Here is what we know, based on recent information disclosed by the top three student lenders, based on market share estimates from SLA:
- Sallie Mae (over 40% market share in 2007-08 based on SLA estimates)
- FBR, in a research note on September 30th, indicated that Sallie Mae had increased pricing on new originations to LIBOR + 9.8%
- On October 27th, Sallie Mae updated their website to reflect a new range of interest rates on their private loans: LIBOR + 4% to LIBOR + 14%
- Fees ranging from 0-6%
- Citibank (11% market share in 2007-08, based on SLA estimates)
- Adjusted private loan pricing effective November 17th
- New interest rate range: Prime + 1% to Prime + 7.5%
- Origination fees from 0-6%
- Chase (7% market share in 2007-08, based on SLA estimates)
- Adjusted private loan pricing effective November 15, 2008
- New interest rate range: Prime + 2% to Prime + 10.5%
- No origination fees
- A limited number of borrowers will not qualify for this offer and may be approved with an origination fee
So, here is a table that shows current minimum and maximums:
Index | ||||
Product | Range | (Prime/LIBOR) | Min. | Max. |
Sallie Mae Signature | LIBOR + 4% to LIBOR + 14% | 3.38% | 7.38% | 17.38% |
Citibank CitiAssist | Prime + 1% to Prime + 7.5% | 5.00% | 6.00% | 12.50% |
Chase Select | Prime + 2% to Prime + 10.5% | 5.00% | 7.00% | 15.50% |
Wondering, where the student loan markets were a year ago? In a March 2007 securitization prospectus (page 104 of PDF), Sallie Mae indicated that their weighted average annual interest rate was 10.79% on their private loan portfolio. With Prime rate at 8.0% at the time, the weighted average spread was about Prime + 2.79%.
So, where do we stand today? With securitization markets slammed shut, we unfortunately do not have data from recent prospectus filings to guide us. With their overwhelming market share, Sallie Mae should be seen as a price leader in the student loan marketplace. In other words, Sallie Mae sets the price and other lenders follow (they may decide not to of course). It should surprise no one that Sallie Mae announced their price changes in late October and others followed in November. This becomes a costly situation when the market leader, whose unsecured debt is rated just one notch above non-investment grade by the ratings agency, has a high cost of acquiring new capital.

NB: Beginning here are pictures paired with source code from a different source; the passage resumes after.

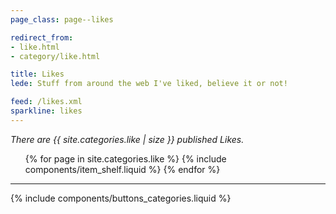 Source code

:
 ```yaml
---
page_class: page--likes

redirect_from:
- like.html
- category/like.html

title: Likes
lede: Stuff from around the web I've liked, believe it or not!

feed: /likes.xml
sparkline: likes
---
```


*There are {{ site.categories.like | size }} published Likes.*

<div class="h-feed" id="likes">
    <ol class="shelf" role="list">
        {% for page in site.categories.like %}
            {% include components/item_shelf.liquid %}
        {% endfor %}
    </ol>
</div>

--------

{% include components/buttons_categories.liquid %}
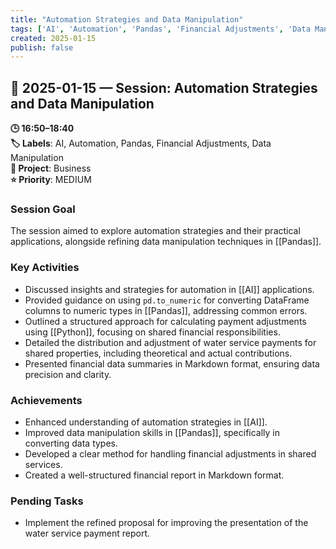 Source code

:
 ```yaml
---
title: "Automation Strategies and Data Manipulation"
tags: ['AI', 'Automation', 'Pandas', 'Financial Adjustments', 'Data Manipulation']
created: 2025-01-15
publish: false
---
```


## 📅 2025-01-15 — Session: Automation Strategies and Data Manipulation

**🕒 16:50–18:40**  
**🏷️ Labels**: AI, Automation, Pandas, Financial Adjustments, Data Manipulation  
**📂 Project**: Business  
**⭐ Priority**: MEDIUM  


### Session Goal
The session aimed to explore automation strategies and their practical applications, alongside refining data manipulation techniques in [[Pandas]].

### Key Activities
- Discussed insights and strategies for automation in [[AI]] applications.
- Provided guidance on using `pd.to_numeric` for converting DataFrame columns to numeric types in [[Pandas]], addressing common errors.
- Outlined a structured approach for calculating payment adjustments using [[Python]], focusing on shared financial responsibilities.
- Detailed the distribution and adjustment of water service payments for shared properties, including theoretical and actual contributions.
- Presented financial data summaries in Markdown format, ensuring data precision and clarity.

### Achievements
- Enhanced understanding of automation strategies in [[AI]].
- Improved data manipulation skills in [[Pandas]], specifically in converting data types.
- Developed a clear method for handling financial adjustments in shared services.
- Created a well-structured financial report in Markdown format.

### Pending Tasks
- Implement the refined proposal for improving the presentation of the water service payment report.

Given the capital constraints that lenders are facing and concerns over consumer credit delinquencies, there appears to be little incentive or appetite to drive market share gains in this market. This is evident in looking at recent public filings, which indicate Sallie Mae saw their private loan volumes decline on a year over year basis by 24%. Besides, given the lack of transparency in private student loans, none of the lenders can come out and make a substantive claim that "we offer the lowest interest rates or A.P.R.s," further reducing the incentive to offer interest rates significantly below the market average. Instead, most seem to be vying for a shrinking their pool of potential borrowers with high credit scores, as they continue to ratchet up their underwriting standards.
OK, now back to the rates. We know in late September, Sallie Mae had indicated their average originations were LIBOR + 9.8%. With a LIBOR index of 3.375%, the average interest rate would be 13.175%. The LIBOR index used by Sallie Mae will be reset at levels about 100bp lower in December as LIBOR has drifted down. Assume that the estimated 100bp reduction in the LIBOR index used by Sallie Mae for December was absorbed by the additional breakdown in the credit markets since late September. This would keep their average rate around 13%. Taking into account the ranges of interest rates provided by the other lenders (see table above), I would estimate that the average interest rate paid be student borrowers today would be in the 11%-13% range. That may not seem too different from the 10.79% that Sallie Mae indicated in their 2007 securitization prospectus, but indices (Prime and LIBOR) are down 300-400 bp in that time period.
Remember that these loans adjust over their life as their index (Prime or LIBOR) changes. With the Fed having pushed interest rates down 400 bp in the past year (there is only 100 bp left to go to get to 0% discount rate), these loans will have average rates over their term significantly higher. That is another reason why private student loans should only be used as a LAST RESORT, after all federal grant and loan options (Stafford, PLUS) have been exhausted first.
Please feel free to share any of your experiences with private loan pricing in the Comments field below.
All the information you present above is fairly easy to obtain. What I am interested in is the actual borrower characteristics that correspond with these rates. Does someone with a 720 credit score and a full time job get a 0% or 6% fee, or somewhere in between?